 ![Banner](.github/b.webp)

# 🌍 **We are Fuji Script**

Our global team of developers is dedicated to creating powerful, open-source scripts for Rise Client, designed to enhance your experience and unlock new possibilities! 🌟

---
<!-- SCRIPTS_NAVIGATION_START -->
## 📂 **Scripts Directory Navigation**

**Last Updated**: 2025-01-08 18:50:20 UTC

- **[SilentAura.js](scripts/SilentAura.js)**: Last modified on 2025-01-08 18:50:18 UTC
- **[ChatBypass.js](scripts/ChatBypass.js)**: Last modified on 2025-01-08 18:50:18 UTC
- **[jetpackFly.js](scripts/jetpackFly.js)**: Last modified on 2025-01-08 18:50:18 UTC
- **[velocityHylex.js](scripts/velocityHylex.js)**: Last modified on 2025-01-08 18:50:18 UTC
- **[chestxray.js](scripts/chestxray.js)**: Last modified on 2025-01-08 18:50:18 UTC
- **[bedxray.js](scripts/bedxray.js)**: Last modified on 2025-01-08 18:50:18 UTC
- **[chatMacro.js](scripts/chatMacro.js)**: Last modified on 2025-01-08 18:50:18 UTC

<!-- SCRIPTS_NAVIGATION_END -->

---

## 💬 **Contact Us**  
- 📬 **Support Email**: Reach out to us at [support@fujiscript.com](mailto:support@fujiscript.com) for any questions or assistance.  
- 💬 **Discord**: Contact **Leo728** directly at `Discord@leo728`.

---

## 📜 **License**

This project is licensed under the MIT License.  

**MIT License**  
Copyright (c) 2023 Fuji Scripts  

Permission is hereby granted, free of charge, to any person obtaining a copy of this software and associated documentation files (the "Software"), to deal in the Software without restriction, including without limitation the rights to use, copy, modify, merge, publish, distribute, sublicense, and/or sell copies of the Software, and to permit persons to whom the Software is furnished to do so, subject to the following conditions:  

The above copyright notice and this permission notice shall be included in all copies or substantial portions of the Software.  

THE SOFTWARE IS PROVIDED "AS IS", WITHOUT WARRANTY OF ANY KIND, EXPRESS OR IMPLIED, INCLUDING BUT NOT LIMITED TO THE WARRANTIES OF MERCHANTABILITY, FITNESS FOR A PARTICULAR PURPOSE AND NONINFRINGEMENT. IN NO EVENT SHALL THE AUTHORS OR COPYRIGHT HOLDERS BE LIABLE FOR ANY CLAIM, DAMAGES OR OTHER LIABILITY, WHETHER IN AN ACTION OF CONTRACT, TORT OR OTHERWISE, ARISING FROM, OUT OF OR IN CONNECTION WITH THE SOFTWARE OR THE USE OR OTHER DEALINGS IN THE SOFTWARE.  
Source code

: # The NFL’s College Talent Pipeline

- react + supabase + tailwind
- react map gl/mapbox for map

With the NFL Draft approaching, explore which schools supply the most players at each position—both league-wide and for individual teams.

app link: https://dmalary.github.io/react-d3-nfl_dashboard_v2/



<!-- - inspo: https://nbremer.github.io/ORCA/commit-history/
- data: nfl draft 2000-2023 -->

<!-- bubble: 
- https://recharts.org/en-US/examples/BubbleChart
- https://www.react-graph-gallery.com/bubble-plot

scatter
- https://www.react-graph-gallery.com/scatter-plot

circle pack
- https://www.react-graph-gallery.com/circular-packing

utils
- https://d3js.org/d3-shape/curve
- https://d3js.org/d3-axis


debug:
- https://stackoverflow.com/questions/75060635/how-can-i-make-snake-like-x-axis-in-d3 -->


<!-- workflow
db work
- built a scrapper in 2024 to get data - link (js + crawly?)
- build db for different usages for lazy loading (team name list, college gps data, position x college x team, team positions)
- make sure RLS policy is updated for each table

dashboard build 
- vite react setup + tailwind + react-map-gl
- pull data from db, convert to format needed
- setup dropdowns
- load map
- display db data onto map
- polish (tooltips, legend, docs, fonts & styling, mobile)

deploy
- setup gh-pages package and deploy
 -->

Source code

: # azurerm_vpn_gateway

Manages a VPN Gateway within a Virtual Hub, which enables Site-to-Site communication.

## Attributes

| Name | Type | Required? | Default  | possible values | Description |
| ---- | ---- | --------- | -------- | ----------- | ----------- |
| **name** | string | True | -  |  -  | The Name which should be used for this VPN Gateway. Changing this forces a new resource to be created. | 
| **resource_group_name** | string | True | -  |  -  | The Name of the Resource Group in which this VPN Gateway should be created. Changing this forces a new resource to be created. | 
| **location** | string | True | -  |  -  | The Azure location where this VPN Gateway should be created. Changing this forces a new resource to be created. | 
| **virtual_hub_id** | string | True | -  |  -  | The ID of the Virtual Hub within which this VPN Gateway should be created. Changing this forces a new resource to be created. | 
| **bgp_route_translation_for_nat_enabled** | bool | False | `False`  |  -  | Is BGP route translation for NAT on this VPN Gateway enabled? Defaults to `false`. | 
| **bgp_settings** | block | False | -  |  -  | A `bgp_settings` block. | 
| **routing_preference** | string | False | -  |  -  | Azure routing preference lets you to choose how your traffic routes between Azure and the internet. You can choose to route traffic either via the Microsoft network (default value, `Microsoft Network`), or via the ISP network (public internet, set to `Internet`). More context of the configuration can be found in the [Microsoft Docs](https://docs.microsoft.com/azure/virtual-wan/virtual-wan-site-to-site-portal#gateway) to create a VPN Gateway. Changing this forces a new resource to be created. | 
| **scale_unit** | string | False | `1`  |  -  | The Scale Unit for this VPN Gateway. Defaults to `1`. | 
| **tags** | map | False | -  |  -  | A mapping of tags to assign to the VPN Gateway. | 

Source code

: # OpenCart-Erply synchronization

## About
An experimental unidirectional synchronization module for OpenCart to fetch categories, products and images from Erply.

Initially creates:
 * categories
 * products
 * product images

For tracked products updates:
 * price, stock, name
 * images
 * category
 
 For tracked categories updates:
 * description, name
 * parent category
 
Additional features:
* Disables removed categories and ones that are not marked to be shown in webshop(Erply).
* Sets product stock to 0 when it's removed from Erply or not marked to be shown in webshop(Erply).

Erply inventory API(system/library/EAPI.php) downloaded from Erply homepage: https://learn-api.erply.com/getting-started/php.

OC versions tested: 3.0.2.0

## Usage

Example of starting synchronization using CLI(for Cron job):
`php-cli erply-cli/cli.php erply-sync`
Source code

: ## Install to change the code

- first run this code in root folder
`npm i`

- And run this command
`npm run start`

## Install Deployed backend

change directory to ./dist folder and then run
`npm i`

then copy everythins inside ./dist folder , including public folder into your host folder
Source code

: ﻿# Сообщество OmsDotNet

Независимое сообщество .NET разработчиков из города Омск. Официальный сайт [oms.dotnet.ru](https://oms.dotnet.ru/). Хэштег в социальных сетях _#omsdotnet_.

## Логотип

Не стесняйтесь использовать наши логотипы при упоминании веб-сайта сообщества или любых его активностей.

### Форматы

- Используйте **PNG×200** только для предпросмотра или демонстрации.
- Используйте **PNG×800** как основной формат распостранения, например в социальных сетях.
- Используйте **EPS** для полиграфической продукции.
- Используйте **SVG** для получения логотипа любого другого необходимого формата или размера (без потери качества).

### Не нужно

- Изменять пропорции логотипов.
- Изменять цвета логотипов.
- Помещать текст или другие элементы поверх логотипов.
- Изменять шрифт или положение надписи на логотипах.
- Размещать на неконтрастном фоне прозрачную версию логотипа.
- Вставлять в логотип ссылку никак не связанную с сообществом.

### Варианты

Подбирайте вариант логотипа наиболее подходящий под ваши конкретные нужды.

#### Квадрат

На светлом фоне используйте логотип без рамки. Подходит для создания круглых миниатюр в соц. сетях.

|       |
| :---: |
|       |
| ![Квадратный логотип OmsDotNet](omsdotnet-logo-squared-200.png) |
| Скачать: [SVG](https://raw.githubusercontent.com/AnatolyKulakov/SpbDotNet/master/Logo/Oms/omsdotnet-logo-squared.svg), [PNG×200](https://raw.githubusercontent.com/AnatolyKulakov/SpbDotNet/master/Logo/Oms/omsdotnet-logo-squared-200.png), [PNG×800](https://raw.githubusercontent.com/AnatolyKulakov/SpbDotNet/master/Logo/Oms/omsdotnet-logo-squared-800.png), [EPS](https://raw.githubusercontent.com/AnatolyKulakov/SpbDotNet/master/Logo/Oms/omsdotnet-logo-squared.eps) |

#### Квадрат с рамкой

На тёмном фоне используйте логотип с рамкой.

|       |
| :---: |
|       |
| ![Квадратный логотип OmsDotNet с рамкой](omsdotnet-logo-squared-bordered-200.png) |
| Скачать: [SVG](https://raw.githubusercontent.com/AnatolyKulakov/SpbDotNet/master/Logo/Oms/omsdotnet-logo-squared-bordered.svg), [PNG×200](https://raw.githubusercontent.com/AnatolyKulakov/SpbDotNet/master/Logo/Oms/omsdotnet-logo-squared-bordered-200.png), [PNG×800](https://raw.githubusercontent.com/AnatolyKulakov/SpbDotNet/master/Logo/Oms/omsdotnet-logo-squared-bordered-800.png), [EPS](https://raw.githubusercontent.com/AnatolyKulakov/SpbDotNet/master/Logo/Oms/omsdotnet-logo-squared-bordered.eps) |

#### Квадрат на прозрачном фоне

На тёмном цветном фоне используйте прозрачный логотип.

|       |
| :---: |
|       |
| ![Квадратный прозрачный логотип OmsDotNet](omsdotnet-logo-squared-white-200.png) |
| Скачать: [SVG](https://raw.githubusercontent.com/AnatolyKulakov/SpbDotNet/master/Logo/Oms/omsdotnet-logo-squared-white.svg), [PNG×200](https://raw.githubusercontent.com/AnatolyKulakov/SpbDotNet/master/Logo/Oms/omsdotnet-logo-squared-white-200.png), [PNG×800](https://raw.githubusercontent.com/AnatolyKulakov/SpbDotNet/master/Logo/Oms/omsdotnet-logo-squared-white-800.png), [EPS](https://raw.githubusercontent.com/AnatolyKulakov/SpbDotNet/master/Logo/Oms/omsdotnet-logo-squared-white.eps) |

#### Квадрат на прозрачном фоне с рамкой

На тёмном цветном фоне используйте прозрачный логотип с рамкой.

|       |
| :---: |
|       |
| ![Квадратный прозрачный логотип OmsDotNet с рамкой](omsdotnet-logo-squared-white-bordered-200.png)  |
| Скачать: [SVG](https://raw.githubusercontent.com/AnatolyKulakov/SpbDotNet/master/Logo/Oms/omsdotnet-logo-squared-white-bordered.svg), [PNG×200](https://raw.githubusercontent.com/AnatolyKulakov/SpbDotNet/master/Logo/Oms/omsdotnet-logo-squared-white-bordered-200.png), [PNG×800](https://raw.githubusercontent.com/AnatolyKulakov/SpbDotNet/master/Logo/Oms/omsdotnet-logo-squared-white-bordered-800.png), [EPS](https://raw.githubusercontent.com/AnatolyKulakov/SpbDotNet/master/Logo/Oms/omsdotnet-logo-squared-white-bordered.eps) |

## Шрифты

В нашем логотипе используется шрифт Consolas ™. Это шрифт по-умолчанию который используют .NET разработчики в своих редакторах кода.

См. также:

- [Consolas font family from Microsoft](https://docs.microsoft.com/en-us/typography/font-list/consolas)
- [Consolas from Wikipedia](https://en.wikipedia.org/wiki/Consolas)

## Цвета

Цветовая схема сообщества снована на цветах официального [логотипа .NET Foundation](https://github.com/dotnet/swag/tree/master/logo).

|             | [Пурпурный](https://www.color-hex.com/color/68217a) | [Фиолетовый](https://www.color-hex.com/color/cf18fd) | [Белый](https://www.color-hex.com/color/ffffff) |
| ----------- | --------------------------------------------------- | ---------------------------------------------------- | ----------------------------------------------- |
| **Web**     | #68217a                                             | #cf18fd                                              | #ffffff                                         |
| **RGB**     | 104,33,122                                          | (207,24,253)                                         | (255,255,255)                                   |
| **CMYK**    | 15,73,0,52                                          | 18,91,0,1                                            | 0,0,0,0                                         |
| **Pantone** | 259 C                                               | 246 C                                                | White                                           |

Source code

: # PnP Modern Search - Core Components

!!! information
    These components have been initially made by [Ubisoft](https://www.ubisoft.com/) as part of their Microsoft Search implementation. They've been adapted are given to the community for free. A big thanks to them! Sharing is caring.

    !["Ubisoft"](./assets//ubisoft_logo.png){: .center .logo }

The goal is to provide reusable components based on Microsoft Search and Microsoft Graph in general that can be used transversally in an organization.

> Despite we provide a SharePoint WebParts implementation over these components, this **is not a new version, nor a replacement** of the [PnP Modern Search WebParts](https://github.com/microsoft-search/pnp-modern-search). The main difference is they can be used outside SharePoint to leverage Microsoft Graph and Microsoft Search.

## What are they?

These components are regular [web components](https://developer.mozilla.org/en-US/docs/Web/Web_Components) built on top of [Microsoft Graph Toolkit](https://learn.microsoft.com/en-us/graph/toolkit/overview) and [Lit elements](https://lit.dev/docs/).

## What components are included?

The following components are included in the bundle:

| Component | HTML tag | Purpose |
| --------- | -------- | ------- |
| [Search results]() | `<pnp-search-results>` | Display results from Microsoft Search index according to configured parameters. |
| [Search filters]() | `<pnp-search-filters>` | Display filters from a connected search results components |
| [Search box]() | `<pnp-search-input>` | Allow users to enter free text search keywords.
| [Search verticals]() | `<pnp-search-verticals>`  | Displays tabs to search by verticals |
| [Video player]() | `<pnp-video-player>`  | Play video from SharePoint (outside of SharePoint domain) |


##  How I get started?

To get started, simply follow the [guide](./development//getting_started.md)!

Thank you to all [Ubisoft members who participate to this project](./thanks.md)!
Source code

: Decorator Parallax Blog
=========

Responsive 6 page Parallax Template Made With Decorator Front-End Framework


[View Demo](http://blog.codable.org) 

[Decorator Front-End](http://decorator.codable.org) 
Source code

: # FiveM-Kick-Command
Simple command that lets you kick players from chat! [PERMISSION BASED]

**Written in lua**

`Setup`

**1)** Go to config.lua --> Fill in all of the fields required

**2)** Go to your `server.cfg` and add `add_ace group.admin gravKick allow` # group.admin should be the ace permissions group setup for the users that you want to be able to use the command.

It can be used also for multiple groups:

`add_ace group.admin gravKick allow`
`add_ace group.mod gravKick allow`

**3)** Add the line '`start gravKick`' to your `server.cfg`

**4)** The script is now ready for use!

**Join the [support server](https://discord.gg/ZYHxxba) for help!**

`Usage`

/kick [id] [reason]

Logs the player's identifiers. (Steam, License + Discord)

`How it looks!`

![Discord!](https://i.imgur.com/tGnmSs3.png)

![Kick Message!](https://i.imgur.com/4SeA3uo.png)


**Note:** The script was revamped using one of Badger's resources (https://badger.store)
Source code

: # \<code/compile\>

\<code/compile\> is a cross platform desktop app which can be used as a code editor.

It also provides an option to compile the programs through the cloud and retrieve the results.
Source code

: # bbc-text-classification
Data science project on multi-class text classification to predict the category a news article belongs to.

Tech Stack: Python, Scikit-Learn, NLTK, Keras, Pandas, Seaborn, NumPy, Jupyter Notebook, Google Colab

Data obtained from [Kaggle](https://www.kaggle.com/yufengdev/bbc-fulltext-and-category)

────────────────

Work instruction: Reproduce exactly the lines above from the line with "- polish (tooltips, legend, docs, fonts" to the line with "block | False", including both, and add nothing.

Response for this exercise:
- polish (tooltips, legend, docs, fonts & styling, mobile)

deploy
- setup gh-pages package and deploy
 -->

Source code

: # azurerm_vpn_gateway

Manages a VPN Gateway within a Virtual Hub, which enables Site-to-Site communication.

## Attributes

| Name | Type | Required? | Default  | possible values | Description |
| ---- | ---- | --------- | -------- | ----------- | ----------- |
| **name** | string | True | -  |  -  | The Name which should be used for this VPN Gateway. Changing this forces a new resource to be created. | 
| **resource_group_name** | string | True | -  |  -  | The Name of the Resource Group in which this VPN Gateway should be created. Changing this forces a new resource to be created. | 
| **location** | string | True | -  |  -  | The Azure location where this VPN Gateway should be created. Changing this forces a new resource to be created. | 
| **virtual_hub_id** | string | True | -  |  -  | The ID of the Virtual Hub within which this VPN Gateway should be created. Changing this forces a new resource to be created. | 
| **bgp_route_translation_for_nat_enabled** | bool | False | `False`  |  -  | Is BGP route translation for NAT on this VPN Gateway enabled? Defaults to `false`. | 
| **bgp_settings** | block | False | -  |  -  | A `bgp_settings` block. | 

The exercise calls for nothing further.